After his first never-to-be-forgotten major foreign trip to Japan, Trump largely avoided other ventures abroad.

Whether Trump himself ever expected to win is still hotly debated. Only after the election did he begin to show any serious efforts towards considering who would receive some of the top presidential appointments. Again, the ideological balance of his White House sometimes seemed to shift wildly unpredictably. Initially, there was widespread speculation he would appoint neoconservative John Bolton as his Secretary of State — indeed, the former Bush-era ambassador still clearly believes he had been offered the job.

Then, much to everyone’s surprise, came the announcement that Trump had asked John Kerry to remain for another two years. Kerry lasted barely 3 months, resigning in a hugely public spectacle after what he called the “most egregiously racist speech by the president too far.”

By the end of the first year, both critics and supporters were describing the Trump presidency “as much spectacle as substance”, although there was considerable disagreement on whether or not that was a good thing.

The man himself, some insiders complained, never showed much enthusiasm for governing. “We already have a wall to keep Mexicans out,” he announced in his first major post-inauguration comments on migration. “All we need to do is electrify it. And I mean really electrify it.” The comments prompted outrage — but nothing had actually been done before the 2018 midterms which were swept by the Democrats, who took control of both the House and Senate and made it even more difficult for the White House to push what agenda it had forward.

The same was true of his talk of banning Muslims from entering the U.S. Barriers to entry for those with joint Iranian nationality or recent travel experience to conflict affected countries were already on the rise before Trump’s unexpected victory. They would be tightened, albeit less widely than many had expected.

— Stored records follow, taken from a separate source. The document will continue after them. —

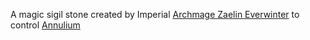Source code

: A magic sigil stone created by Imperial [Archmage Zaelin Everwinter](Archmage%20Zaelin%20Everwinter.md) to control [Annulium](Annulium.md)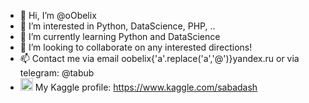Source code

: - 👋 Hi, I’m @oObelix
- 👀 I’m interested in Python, DataScience, PHP, ..
- 🌱 I’m currently learning Python and DataScience
- 💞️ I’m looking to collaborate on any interested directions!
- 📫 Contact me via email oobelix{'a'.replace('a','@')}yandex.ru or via telegram: @tabub
- <img src="https://www.kaggle.com/static/images/site-logo.png" alt="Kaggle logo" height="20"> My Kaggle profile: https://www.kaggle.com/sabadash

<!---
oObelix/oObelix is a ✨ special ✨ repository because its `README.md` (this file) appears on your GitHub profile.
You can click the Preview link to take a look at your changes.
--->

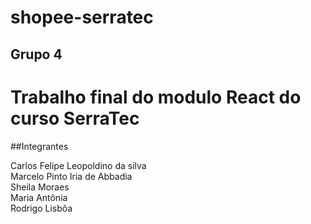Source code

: ﻿# shopee-serratec
 
 ## Grupo 4
 
 # Trabalho final do modulo React do curso SerraTec
 
 ##Integrantes
 
Carlos Felipe Leopoldino da silva
 <br/>
 Marcelo Pinto Iria de Abbadia
 <br/>
  Sheila Moraes
 <br/>
 Maria Antônia
 <br/>
  Rodrigo Lisbôa
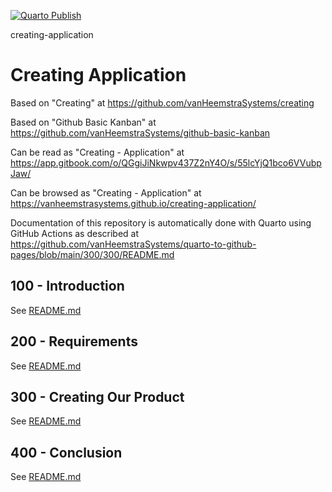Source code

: [![Quarto Publish](https://github.com/vanHeemstraSystems/creating-application/actions/workflows/publish.yml/badge.svg)](https://github.com/vanHeemstraSystems/creating-application/actions/workflows/publish.yml)

creating-application
# Creating Application

Based on "Creating" at https://github.com/vanHeemstraSystems/creating

Based on "Github Basic Kanban" at https://github.com/vanHeemstraSystems/github-basic-kanban

Can be read as "Creating - Application" at https://app.gitbook.com/o/QGgiJiNkwpv437Z2nY4O/s/55lcYjQ1bco6VVubpJaw/

Can be browsed as "Creating - Application" at https://vanheemstrasystems.github.io/creating-application/

Documentation of this repository is automatically done with Quarto using GitHub Actions as described at https://github.com/vanHeemstraSystems/quarto-to-github-pages/blob/main/300/300/README.md

## 100 - Introduction

See [README.md](./100/README.md)

## 200 - Requirements

See [README.md](./200/README.md)

## 300 - Creating Our Product

See [README.md](./300/README.md)

## 400 - Conclusion

See [README.md](./400/README.md)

The optics of Trump rhetoric in the Middle East were predictably catastrophic. The expected propaganda victory for the jihadists, however, was less than many had feared — in part because his perceived xenophobia received such a rigorous response from so many other quarters. Israeli Prime Minister Benjamin Netanyahu in particular was so irritated by the U.S. president, he chose to ignore the issues of Iran altogether in his 2017 UN General Assembly address, instead castigating Trump for using rhetoric against Muslims that the Israeli leader compared to that of the Nazis.

On the economic front, Trump was noticeably less controversial. It was noted, however, that his administration appeared unusually focused on what would normally have been perceived as relatively minor real estate-related legislation.

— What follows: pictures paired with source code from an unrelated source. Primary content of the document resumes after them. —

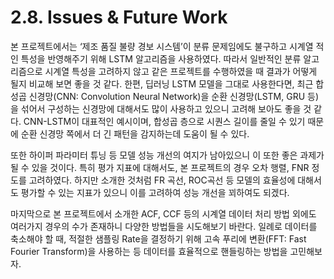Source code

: # 2.8. Issues & Future Work

본 프로젝트에서는 ‘제조 품질 불량 경보 시스템’이 분류 문제임에도 불구하고 시계열 적인 특성을 반영해주기 위해 LSTM 알고리즘을 사용하였다. 따라서 일반적인 분류 알고리즘으로 시계열 특성을 고려하지 않고 같은 프로젝트를 수행하였을 때 결과가 어떻게 될지 비교해 보면 좋을 것 같다. 한편, 딥러닝 LSTM 모델을 그대로 사용한다면, 최근 합성곱 신경망\(CNN: Convolution Neural Network\)을 순환 신경망\(LSTM, GRU 등\)을 섞어서 구성하는 신경망에 대해서도 많이 사용하고 있으니 고려해 보아도 좋을 것 같다. CNN-LSTM이 대표적인 예시이며, 합성곱 층으로 시퀀스 길이를 줄일 수 있기 때문에 순환 신경망 쪽에서 더 긴 패턴을 감지하는데 도움이 될 수 있다.

또한 하이퍼 파라미터 튜닝 등 모델 성능 개선의 여지가 남아있으니 이 또한 좋은 과제가 될 수 있을 것이다. 특히 평가 지표에 대해서도, 본 프로젝트의 경우 오차 행렬, FNR 정도를 고려하였다. 하지만 소개한 것처럼 FR 곡선, ROC곡선 등 모델의 효율성에 대해서도 평가할 수 있는 지표가 있으니 이를 고려하여 성능 개선을 꾀하여도 되겠다.

마지막으로 본 프로젝트에서 소개한 ACF, CCF 등의 시계열 데이터 처리 방법 외에도 여러가지 경우의 수가 존재하니 다양한 방법들을 시도해보기 바란다. 일례로 데이터를 축소해야 할 때, 적절한 샘플링 Rate을 결정하기 위해 고속 푸리에 변환\(FFT: Fast Fourier Transform\)을 사용하는 등 데이터를 효율적으로 핸들링하는 방법을 고민해보자.

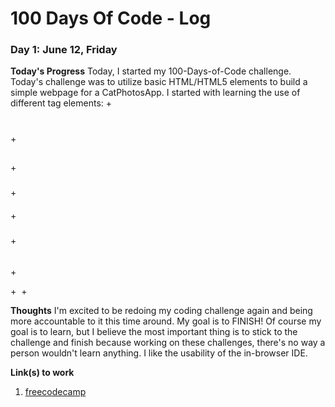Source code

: # 100 Days Of Code - Log

### Day 1: June 12, Friday

**Today's Progress** Today, I started my 100-Days-of-Code challenge. Today's challenge was to utilize basic HTML/HTML5 elements to build a simple webpage for a CatPhotosApp. I started with learning the use of different tag elements:
    + <h1></h1>
    + <h2></h2>
    + <h3></h3>
    + <h4></h4>
    + <h5></h5>
    + <h6></h6>
    + <p></p>
    + <img src=""> <!-- img tags are self closing -->
    + <a href=""></a>
    

 
**Thoughts** I'm excited to be redoing my coding challenge again and being more accountable to it this time around. My goal is to FINISH! Of course my goal is to learn, but I believe the most important thing is to stick to the challenge and finish because working on these challenges, there's no way a person wouldn't learn anything. I like the usability of the in-browser IDE. 

**Link(s) to work**
1. [freecodecamp](freecodecamp.org)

Compared to 2016, however, his 2020 campaign seemed lacking in energy and some wondered whether he really wanted the role. That was, inevitably, widespread speculation Hillary Clinton might run again, but she ultimately chose not to.

As we move into 2030, however, the 83-year-old Clinton is now finally back residing in the White House — but now, of course, as the mother of the president.

Peter Apps is Reuters global defence correspondent. He is currently on sabbatical as executive director of the Project for Study of the 21st Century (PS21).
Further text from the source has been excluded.